[Data excerpts]
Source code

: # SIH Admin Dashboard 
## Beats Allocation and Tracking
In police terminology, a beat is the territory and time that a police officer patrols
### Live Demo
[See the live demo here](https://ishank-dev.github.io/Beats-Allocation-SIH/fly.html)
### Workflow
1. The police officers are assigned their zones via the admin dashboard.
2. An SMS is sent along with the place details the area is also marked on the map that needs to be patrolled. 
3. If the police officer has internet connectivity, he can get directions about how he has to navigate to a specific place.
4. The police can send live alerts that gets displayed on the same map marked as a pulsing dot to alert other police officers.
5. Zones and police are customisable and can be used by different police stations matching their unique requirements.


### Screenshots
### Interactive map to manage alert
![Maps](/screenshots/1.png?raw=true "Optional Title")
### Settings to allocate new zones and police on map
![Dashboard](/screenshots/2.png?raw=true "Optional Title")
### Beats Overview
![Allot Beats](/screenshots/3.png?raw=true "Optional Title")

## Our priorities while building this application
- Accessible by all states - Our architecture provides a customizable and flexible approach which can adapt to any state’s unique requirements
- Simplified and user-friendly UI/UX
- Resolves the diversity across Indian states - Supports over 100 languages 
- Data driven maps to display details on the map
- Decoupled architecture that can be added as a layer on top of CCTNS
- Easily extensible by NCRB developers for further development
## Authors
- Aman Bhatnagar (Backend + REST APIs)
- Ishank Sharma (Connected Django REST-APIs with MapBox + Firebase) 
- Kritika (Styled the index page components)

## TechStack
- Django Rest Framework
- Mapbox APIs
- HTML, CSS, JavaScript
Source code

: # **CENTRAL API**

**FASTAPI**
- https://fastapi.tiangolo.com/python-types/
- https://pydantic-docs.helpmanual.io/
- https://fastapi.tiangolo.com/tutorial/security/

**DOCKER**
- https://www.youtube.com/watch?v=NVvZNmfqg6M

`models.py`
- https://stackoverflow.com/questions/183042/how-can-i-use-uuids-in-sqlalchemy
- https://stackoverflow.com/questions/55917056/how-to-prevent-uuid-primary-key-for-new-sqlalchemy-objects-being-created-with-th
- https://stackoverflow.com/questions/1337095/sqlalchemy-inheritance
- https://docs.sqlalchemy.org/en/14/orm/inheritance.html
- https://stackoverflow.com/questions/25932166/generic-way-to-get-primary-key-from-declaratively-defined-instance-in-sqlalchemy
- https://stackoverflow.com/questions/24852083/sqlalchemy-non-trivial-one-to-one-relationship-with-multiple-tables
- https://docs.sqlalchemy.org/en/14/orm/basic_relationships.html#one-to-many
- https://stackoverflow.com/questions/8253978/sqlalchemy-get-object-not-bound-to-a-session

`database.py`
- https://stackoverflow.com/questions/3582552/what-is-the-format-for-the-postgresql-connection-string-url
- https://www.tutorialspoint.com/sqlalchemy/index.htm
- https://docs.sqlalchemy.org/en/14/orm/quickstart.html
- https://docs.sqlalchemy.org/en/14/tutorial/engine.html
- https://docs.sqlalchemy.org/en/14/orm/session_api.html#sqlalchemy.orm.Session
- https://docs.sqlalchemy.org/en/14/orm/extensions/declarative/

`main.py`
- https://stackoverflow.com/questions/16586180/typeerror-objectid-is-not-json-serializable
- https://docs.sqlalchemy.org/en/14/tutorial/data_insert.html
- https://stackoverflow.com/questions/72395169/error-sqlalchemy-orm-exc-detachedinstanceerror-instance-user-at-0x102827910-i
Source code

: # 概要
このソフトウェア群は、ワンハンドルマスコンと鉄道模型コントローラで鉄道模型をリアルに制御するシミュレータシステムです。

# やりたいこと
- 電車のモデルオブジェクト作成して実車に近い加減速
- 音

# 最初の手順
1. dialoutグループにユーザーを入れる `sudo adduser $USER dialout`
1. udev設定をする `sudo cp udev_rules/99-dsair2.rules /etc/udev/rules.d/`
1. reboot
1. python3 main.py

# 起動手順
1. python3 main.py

*TASK*.
Write out the records above exactly, from the opening line to the line with "### Workflow", including both, with nothing added.

*SOLUTION FOR THIS TASK*.
Source code

: # SIH Admin Dashboard 
## Beats Allocation and Tracking
In police terminology, a beat is the territory and time that a police officer patrols
### Live Demo
[See the live demo here](https://ishank-dev.github.io/Beats-Allocation-SIH/fly.html)
### Workflow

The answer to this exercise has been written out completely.